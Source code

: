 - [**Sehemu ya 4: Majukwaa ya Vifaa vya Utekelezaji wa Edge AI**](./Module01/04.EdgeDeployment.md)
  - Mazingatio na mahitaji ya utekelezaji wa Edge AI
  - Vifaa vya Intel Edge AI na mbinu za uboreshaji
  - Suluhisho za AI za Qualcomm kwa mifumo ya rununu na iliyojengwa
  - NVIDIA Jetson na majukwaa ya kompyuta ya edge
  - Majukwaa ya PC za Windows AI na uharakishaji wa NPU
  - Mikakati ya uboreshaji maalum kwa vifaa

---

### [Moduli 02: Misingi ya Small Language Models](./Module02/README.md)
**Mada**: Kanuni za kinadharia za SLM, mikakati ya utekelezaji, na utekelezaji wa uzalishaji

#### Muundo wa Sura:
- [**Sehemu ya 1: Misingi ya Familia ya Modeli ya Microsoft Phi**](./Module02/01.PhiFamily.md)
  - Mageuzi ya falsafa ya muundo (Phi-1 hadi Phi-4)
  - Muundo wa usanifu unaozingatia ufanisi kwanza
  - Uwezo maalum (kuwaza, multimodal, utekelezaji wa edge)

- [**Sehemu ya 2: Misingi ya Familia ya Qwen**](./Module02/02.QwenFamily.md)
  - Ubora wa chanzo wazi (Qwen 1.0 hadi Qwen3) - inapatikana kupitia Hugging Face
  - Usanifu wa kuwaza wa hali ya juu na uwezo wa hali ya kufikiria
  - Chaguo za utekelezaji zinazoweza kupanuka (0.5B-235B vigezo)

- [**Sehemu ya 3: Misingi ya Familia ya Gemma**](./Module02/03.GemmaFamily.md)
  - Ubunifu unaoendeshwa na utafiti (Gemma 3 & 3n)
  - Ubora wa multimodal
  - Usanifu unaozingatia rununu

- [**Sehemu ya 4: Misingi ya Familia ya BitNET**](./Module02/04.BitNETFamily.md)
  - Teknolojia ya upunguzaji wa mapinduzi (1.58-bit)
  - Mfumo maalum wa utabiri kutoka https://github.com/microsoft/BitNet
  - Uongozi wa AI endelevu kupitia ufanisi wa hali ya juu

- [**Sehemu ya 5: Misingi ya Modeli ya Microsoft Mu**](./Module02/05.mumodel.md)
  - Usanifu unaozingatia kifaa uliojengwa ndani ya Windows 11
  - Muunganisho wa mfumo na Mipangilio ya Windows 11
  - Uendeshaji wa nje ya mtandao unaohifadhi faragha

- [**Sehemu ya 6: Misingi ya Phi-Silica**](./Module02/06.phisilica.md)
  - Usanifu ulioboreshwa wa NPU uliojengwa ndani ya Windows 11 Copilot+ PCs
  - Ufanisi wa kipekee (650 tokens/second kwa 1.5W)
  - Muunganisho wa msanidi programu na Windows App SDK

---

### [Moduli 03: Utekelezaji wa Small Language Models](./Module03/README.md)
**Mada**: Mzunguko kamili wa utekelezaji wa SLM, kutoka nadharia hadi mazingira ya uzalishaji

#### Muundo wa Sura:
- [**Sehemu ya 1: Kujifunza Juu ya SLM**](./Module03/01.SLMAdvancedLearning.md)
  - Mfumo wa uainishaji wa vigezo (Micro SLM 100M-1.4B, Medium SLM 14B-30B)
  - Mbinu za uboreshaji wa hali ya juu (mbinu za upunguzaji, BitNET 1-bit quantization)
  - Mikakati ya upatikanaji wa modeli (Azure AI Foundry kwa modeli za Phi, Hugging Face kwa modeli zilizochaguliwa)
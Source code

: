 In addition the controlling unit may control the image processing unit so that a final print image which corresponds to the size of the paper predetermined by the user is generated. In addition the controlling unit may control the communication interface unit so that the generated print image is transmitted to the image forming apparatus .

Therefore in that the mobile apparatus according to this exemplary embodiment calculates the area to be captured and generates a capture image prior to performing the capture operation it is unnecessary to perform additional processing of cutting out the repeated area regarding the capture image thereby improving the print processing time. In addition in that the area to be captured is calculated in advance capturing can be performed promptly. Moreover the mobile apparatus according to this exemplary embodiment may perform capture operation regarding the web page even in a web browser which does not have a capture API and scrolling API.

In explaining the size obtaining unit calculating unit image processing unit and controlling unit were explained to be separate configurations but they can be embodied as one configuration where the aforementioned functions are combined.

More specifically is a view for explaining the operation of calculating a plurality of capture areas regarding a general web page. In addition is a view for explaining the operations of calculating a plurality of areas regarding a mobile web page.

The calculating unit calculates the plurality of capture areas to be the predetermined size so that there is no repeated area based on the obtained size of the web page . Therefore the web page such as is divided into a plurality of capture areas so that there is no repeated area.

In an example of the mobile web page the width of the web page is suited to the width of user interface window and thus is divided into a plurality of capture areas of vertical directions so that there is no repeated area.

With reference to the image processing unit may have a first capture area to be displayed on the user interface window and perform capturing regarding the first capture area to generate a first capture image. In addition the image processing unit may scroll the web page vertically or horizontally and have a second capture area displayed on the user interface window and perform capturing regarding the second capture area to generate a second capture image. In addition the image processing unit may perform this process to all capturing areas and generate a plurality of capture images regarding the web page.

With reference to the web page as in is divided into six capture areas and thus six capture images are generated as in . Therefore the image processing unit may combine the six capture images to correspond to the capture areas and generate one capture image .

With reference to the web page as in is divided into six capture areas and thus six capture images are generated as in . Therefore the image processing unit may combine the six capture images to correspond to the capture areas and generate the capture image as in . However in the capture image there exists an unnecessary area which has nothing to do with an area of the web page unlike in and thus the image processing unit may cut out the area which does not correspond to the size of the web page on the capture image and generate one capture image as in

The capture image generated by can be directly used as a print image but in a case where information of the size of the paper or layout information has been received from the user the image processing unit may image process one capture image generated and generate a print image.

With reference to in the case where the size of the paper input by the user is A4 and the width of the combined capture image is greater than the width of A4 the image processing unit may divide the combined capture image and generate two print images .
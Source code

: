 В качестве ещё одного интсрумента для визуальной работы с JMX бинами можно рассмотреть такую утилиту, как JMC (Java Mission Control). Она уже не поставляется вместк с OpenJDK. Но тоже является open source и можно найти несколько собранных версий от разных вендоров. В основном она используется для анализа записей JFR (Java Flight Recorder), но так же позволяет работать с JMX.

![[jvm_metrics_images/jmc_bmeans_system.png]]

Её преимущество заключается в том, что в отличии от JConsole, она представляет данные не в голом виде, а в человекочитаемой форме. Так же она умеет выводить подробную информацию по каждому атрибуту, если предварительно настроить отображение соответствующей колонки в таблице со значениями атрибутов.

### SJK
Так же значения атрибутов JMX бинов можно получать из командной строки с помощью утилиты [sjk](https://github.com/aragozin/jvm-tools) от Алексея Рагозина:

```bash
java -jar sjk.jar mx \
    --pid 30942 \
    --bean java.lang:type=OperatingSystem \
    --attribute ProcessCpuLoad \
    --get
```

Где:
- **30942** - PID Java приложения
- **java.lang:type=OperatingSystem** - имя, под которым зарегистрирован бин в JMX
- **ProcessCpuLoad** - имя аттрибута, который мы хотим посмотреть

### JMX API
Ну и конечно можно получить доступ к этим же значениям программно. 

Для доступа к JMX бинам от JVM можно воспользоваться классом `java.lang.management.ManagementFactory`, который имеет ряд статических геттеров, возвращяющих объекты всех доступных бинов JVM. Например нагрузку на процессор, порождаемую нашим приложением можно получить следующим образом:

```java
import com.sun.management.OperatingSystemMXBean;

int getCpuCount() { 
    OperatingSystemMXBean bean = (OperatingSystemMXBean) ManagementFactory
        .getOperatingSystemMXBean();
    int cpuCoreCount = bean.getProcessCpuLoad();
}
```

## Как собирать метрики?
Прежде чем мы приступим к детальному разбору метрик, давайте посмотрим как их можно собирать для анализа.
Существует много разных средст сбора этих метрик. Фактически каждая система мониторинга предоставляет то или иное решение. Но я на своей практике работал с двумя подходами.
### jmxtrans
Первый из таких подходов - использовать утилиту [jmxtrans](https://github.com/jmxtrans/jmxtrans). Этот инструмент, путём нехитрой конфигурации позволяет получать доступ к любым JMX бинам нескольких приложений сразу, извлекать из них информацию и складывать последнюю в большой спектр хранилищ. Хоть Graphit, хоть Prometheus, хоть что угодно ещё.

# ABOUT THIS EXERCISE:
For the material above, reproduce exactly the lines from the line with "- Mageuzi ya" to the line with "- Usanifu unaozingatia rununu", inclusive, and exclude all others.

# YOUR SOLUTION:
  - Mageuzi ya falsafa ya muundo (Phi-1 hadi Phi-4)
  - Muundo wa usanifu unaozingatia ufanisi kwanza
  - Uwezo maalum (kuwaza, multimodal, utekelezaji wa edge)

- [**Sehemu ya 2: Misingi ya Familia ya Qwen**](./Module02/02.QwenFamily.md)
  - Ubora wa chanzo wazi (Qwen 1.0 hadi Qwen3) - inapatikana kupitia Hugging Face
  - Usanifu wa kuwaza wa hali ya juu na uwezo wa hali ya kufikiria
  - Chaguo za utekelezaji zinazoweza kupanuka (0.5B-235B vigezo)

- [**Sehemu ya 3: Misingi ya Familia ya Gemma**](./Module02/03.GemmaFamily.md)
  - Ubunifu unaoendeshwa na utafiti (Gemma 3 & 3n)
  - Ubora wa multimodal
  - Usanifu unaozingatia rununu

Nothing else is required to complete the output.